# [Records for the task]
[Start of Attachment]

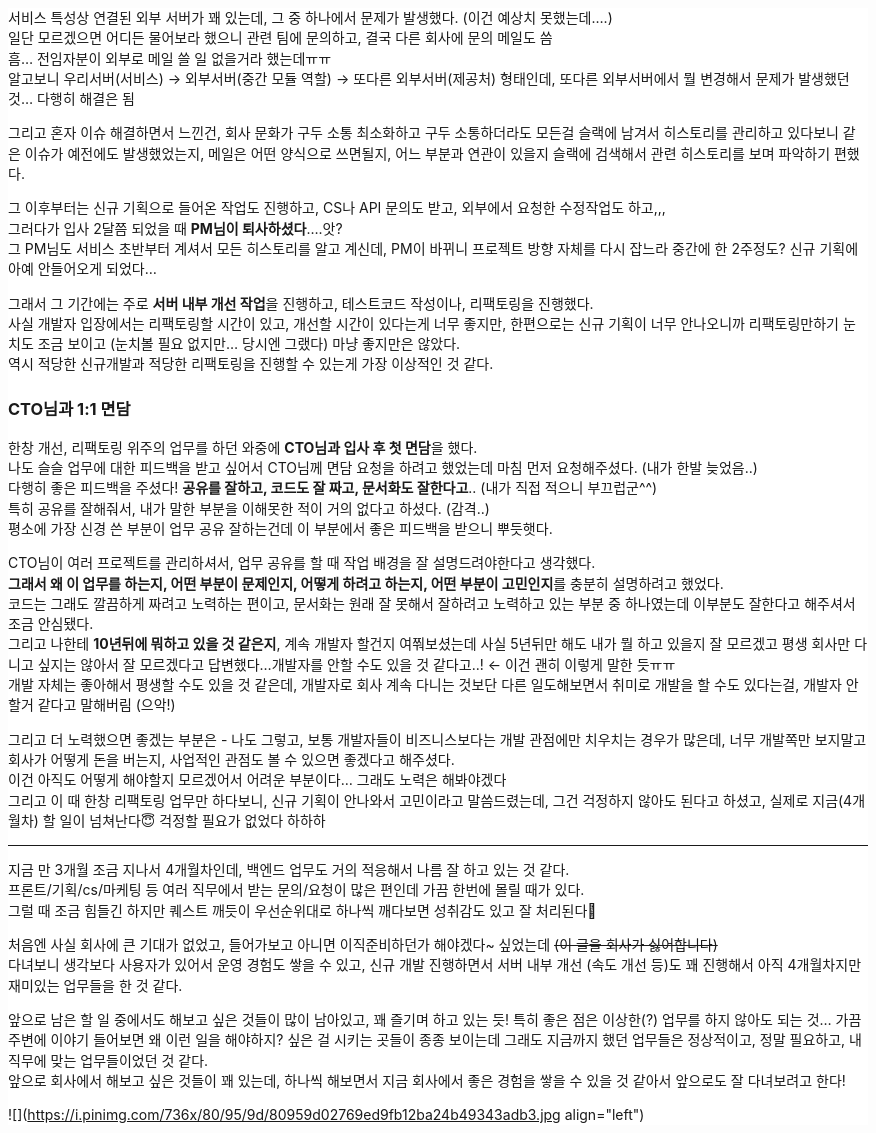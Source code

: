   
서비스 특성상 연결된 외부 서버가 꽤 있는데, 그 중 하나에서 문제가 발생했다. (이건 예상치 못했는데….)  
일단 모르겠으면 어디든 물어보라 했으니 관련 팀에 문의하고, 결국 다른 회사에 문의 메일도 씀  
흠… 전임자분이 외부로 메일 쓸 일 없을거라 했는데ㅠㅠ  
알고보니 우리서버(서비스) → 외부서버(중간 모듈 역할) → 또다른 외부서버(제공처) 형태인데, 또다른 외부서버에서 뭘 변경해서 문제가 발생했던 것… 다행히 해결은 됨

그리고 혼자 이슈 해결하면서 느낀건, 회사 문화가 구두 소통 최소화하고 구두 소통하더라도 모든걸 슬랙에 남겨서 히스토리를 관리하고 있다보니 같은 이슈가 예전에도 발생했었는지, 메일은 어떤 양식으로 쓰면될지, 어느 부분과 연관이 있을지 슬랙에 검색해서 관련 히스토리를 보며 파악하기 편했다.

그 이후부터는 신규 기획으로 들어온 작업도 진행하고, CS나 API 문의도 받고, 외부에서 요청한 수정작업도 하고,,,  
그러다가 입사 2달쯤 되었을 때 **PM님이 퇴사하셨다**….앗?  
그 PM님도 서비스 초반부터 계셔서 모든 히스토리를 알고 계신데, PM이 바뀌니 프로젝트 방향 자체를 다시 잡느라 중간에 한 2주정도? 신규 기획에 아예 안들어오게 되었다…  
  
그래서 그 기간에는 주로 **서버 내부 개선 작업**을 진행하고, 테스트코드 작성이나, 리팩토링을 진행했다.  
사실 개발자 입장에서는 리팩토링할 시간이 있고, 개선할 시간이 있다는게 너무 좋지만, 한편으로는 신규 기획이 너무 안나오니까 리팩토링만하기 눈치도 조금 보이고 (눈치볼 필요 없지만… 당시엔 그랬다) 마냥 좋지만은 않았다.  
역시 적당한 신규개발과 적당한 리팩토링을 진행할 수 있는게 가장 이상적인 것 같다.

### CTO님과 1:1 면담

한창 개선, 리팩토링 위주의 업무를 하던 와중에 **CTO님과 입사 후 첫 면담**을 했다.  
나도 슬슬 업무에 대한 피드백을 받고 싶어서 CTO님께 면담 요청을 하려고 했었는데 마침 먼저 요청해주셨다. (내가 한발 늦었음..)  
다행히 좋은 피드백을 주셨다! **공유를 잘하고, 코드도 잘 짜고, 문서화도 잘한다고**.. (내가 직접 적으니 부끄럽군^^)  
특히 공유를 잘해줘서, 내가 말한 부분을 이해못한 적이 거의 없다고 하셨다. (감격..)  
평소에 가장 신경 쓴 부분이 업무 공유 잘하는건데 이 부분에서 좋은 피드백을 받으니 뿌듯햇다.  
  
CTO님이 여러 프로젝트를 관리하셔서, 업무 공유를 할 때 작업 배경을 잘 설명드려야한다고 생각했다.  
**그래서 왜 이 업무를 하는지, 어떤 부분이 문제인지, 어떻게 하려고 하는지, 어떤 부분이 고민인지**를 충분히 설명하려고 했었다.  
코드는 그래도 깔끔하게 짜려고 노력하는 편이고, 문서화는 원래 잘 못해서 잘하려고 노력하고 있는 부분 중 하나였는데 이부분도 잘한다고 해주셔서 조금 안심됐다.  
그리고 나한테 **10년뒤에 뭐하고 있을 것 같은지**, 계속 개발자 할건지 여쭤보셨는데 사실 5년뒤만 해도 내가 뭘 하고 있을지 잘 모르겠고 평생 회사만 다니고 싶지는 않아서 잘 모르겠다고 답변했다…개발자를 안할 수도 있을 것 같다고..! ← 이건 괜히 이렇게 말한 듯ㅠㅠ  
개발 자체는 좋아해서 평생할 수도 있을 것 같은데, 개발자로 회사 계속 다니는 것보단 다른 일도해보면서 취미로 개발을 할 수도 있다는걸, 개발자 안할거 같다고 말해버림 (으악!)  
  
그리고 더 노력했으면 좋겠는 부분은 - 나도 그렇고, 보통 개발자들이 비즈니스보다는 개발 관점에만 치우치는 경우가 많은데, 너무 개발쪽만 보지말고 회사가 어떻게 돈을 버는지, 사업적인 관점도 볼 수 있으면 좋겠다고 해주셨다.  
이건 아직도 어떻게 해야할지 모르겠어서 어려운 부분이다… 그래도 노력은 해봐야겠다  
그리고 이 때 한창 리팩토링 업무만 하다보니, 신규 기획이 안나와서 고민이라고 말씀드렸는데, 그건 걱정하지 않아도 된다고 하셨고, 실제로 지금(4개월차) 할 일이 넘쳐난다😇 걱정할 필요가 없었다 하하하

---

  
지금 만 3개월 조금 지나서 4개월차인데, 백엔드 업무도 거의 적응해서 나름 잘 하고 있는 것 같다.  
프론트/기획/cs/마케팅 등 여러 직무에서 받는 문의/요청이 많은 편인데 가끔 한번에 몰릴 때가 있다.  
그럴 때 조금 힘들긴 하지만 퀘스트 깨듯이 우선순위대로 하나씩 깨다보면 성취감도 있고 잘 처리된다👊

처음엔 사실 회사에 큰 기대가 없었고, 들어가보고 아니면 이직준비하던가 해야겠다~ 싶었는데 <s>(이 글을 회사가 싫어합니다)</s>  
다녀보니 생각보다 사용자가 있어서 운영 경험도 쌓을 수 있고, 신규 개발 진행하면서 서버 내부 개선 (속도 개선 등)도 꽤 진행해서 아직 4개월차지만 재미있는 업무들을 한 것 같다.  
  
앞으로 남은 할 일 중에서도 해보고 싶은 것들이 많이 남아있고, 꽤 즐기며 하고 있는 듯! 특히 좋은 점은 이상한(?) 업무를 하지 않아도 되는 것… 가끔 주변에 이야기 들어보면 왜 이런 일을 해야하지? 싶은 걸 시키는 곳들이 종종 보이는데 그래도 지금까지 했던 업무들은 정상적이고, 정말 필요하고, 내 직무에 맞는 업무들이었던 것 같다.  
앞으로 회사에서 해보고 싶은 것들이 꽤 있는데, 하나씩 해보면서 지금 회사에서 좋은 경험을 쌓을 수 있을 것 같아서 앞으로도 잘 다녀보려고 한다!

![](https://i.pinimg.com/736x/80/95/9d/80959d02769ed9fb12ba24b49343adb3.jpg align="left")
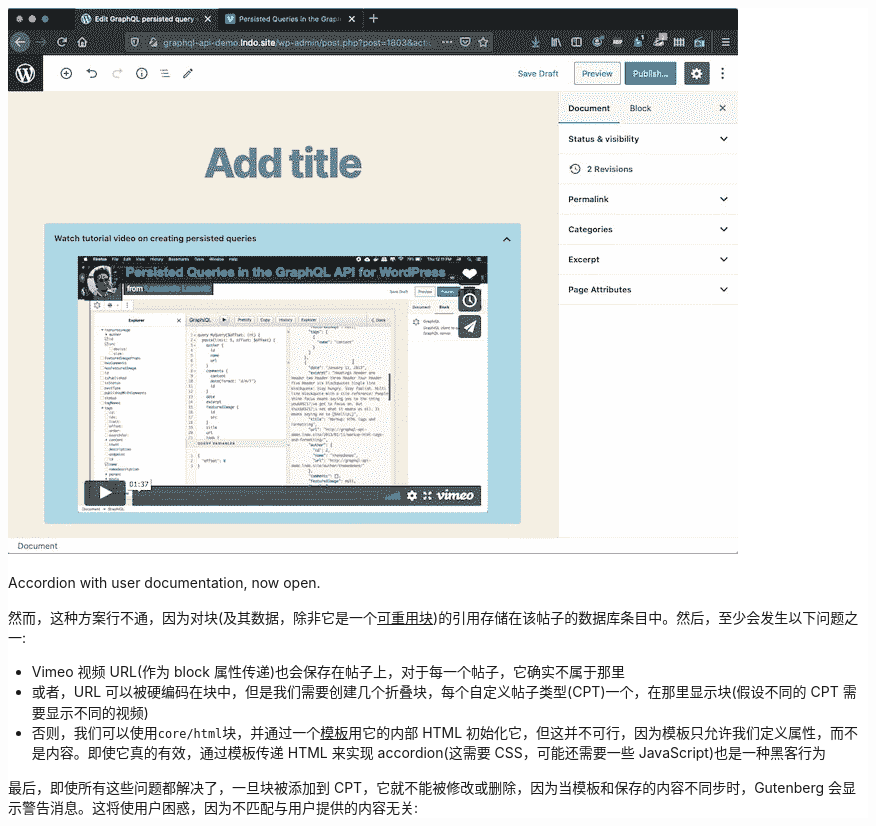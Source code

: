 ![Open Accordion With User Documentation](img/a2b434b9ddb5d884ef5e0a142825ab15.png)

Accordion with user documentation, now open.

然而，这种方案行不通，因为对块(及其数据，除非它是一个[可重用块](https://developer.wordpress.org/block-editor/principles/key-concepts/#reusable-blocks))的引用存储在该帖子的数据库条目中。然后，至少会发生以下问题之一:

*   Vimeo 视频 URL(作为 block 属性传递)也会保存在帖子上，对于每一个帖子，它确实不属于那里
*   或者，URL 可以被硬编码在块中，但是我们需要创建几个折叠块，每个自定义帖子类型(CPT)一个，在那里显示块(假设不同的 CPT 需要显示不同的视频)
*   否则，我们可以使用`core/html`块，并通过一个[模板](https://developer.wordpress.org/block-editor/developers/block-api/block-templates/)用它的内部 HTML 初始化它，但这并不可行，因为模板只允许我们定义属性，而不是内容。即使它真的有效，通过模板传递 HTML 来实现 accordion(这需要 CSS，可能还需要一些 JavaScript)也是一种黑客行为

最后，即使所有这些问题都解决了，一旦块被添加到 CPT，它就不能被修改或删除，因为当模板和保存的内容不同步时，Gutenberg 会显示警告消息。这将使用户困惑，因为不匹配与用户提供的内容无关:
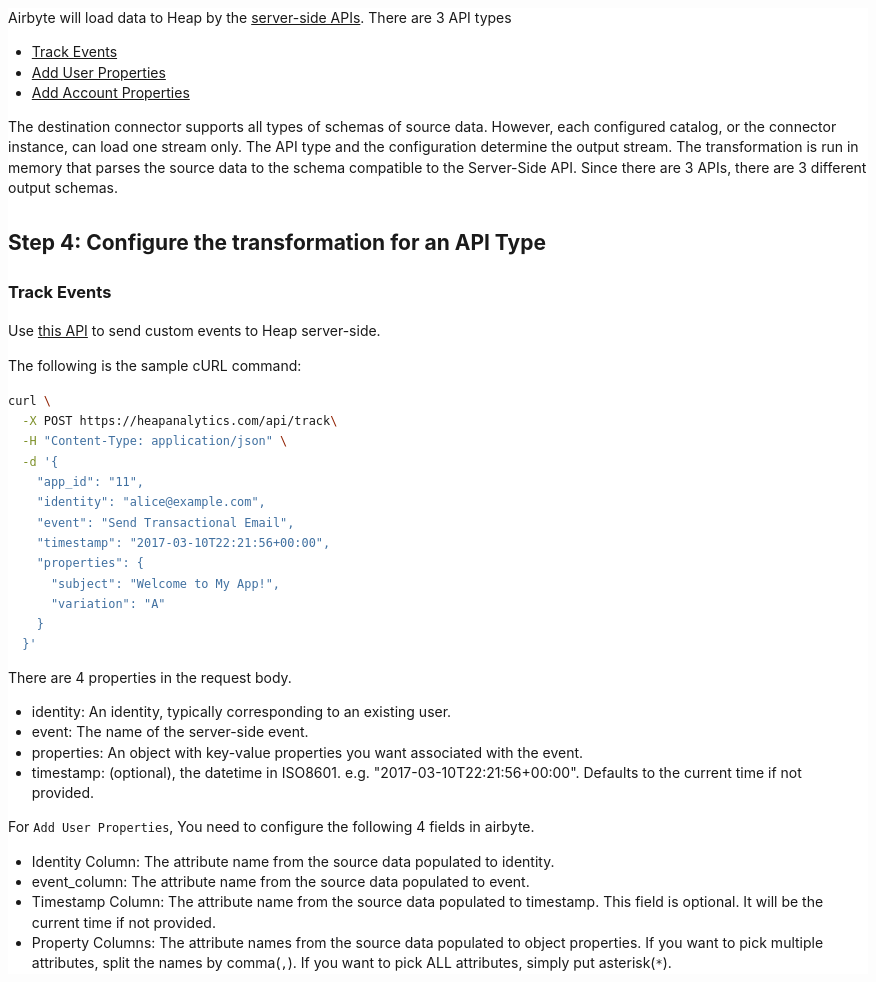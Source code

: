 Airbyte will load data to Heap by the [server-side APIs](https://developers.heap.io/reference/server-side-apis-overview). There are 3 API types

- [Track Events](https://developers.heap.io/reference/track-1)
- [Add User Properties](https://developers.heap.io/reference/add-user-properties)
- [Add Account Properties](https://developers.heap.io/reference/add-account-properties)

The destination connector supports all types of schemas of source data. However, each configured catalog, or the connector instance, can load one stream only.
The API type and the configuration determine the output stream. The transformation is run in memory that parses the source data to the schema compatible to the Server-Side API.
Since there are 3 APIs, there are 3 different output schemas.

## Step 4: Configure the transformation for an API Type

### Track Events

Use [this API](https://developers.heap.io/reference/track-1) to send custom events to Heap server-side.

The following is the sample cURL command:

```bash
curl \
  -X POST https://heapanalytics.com/api/track\
  -H "Content-Type: application/json" \
  -d '{
    "app_id": "11",
    "identity": "alice@example.com",
    "event": "Send Transactional Email",
    "timestamp": "2017-03-10T22:21:56+00:00", 
    "properties": {
      "subject": "Welcome to My App!",
      "variation": "A"
    }
  }' 
```

There are 4 properties in the request body.

- identity: An identity, typically corresponding to an existing user.
- event: The name of the server-side event.
- properties: An object with key-value properties you want associated with the event.
- timestamp: (optional), the datetime in ISO8601. e.g. "2017-03-10T22:21:56+00:00". Defaults to the current time if not provided.

For `Add User Properties`, You need to configure the following 4 fields in airbyte.

- Identity Column: The attribute name from the source data populated to identity.
- event_column: The attribute name from the source data populated to event.
- Timestamp Column: The attribute name from the source data populated to timestamp. This field is optional. It will be the current time if not provided.
- Property Columns: The attribute names from the source data populated to object properties. If you want to pick multiple attributes, split the names by comma(`,`). If you want to pick ALL attributes, simply put asterisk(`*`).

[End of Attachment]

# [Task objective]
Wherever the word "populated" turns up in a line of the entries above, copy that line.

# [Written response]
- Identity Column: The attribute name from the source data populated to identity.
- event_column: The attribute name from the source data populated to event.
- Timestamp Column: The attribute name from the source data populated to timestamp. This field is optional. It will be the current time if not provided.
- Property Columns: The attribute names from the source data populated to object properties. If you want to pick multiple attributes, split the names by comma(`,`). If you want to pick ALL attributes, simply put asterisk(`*`).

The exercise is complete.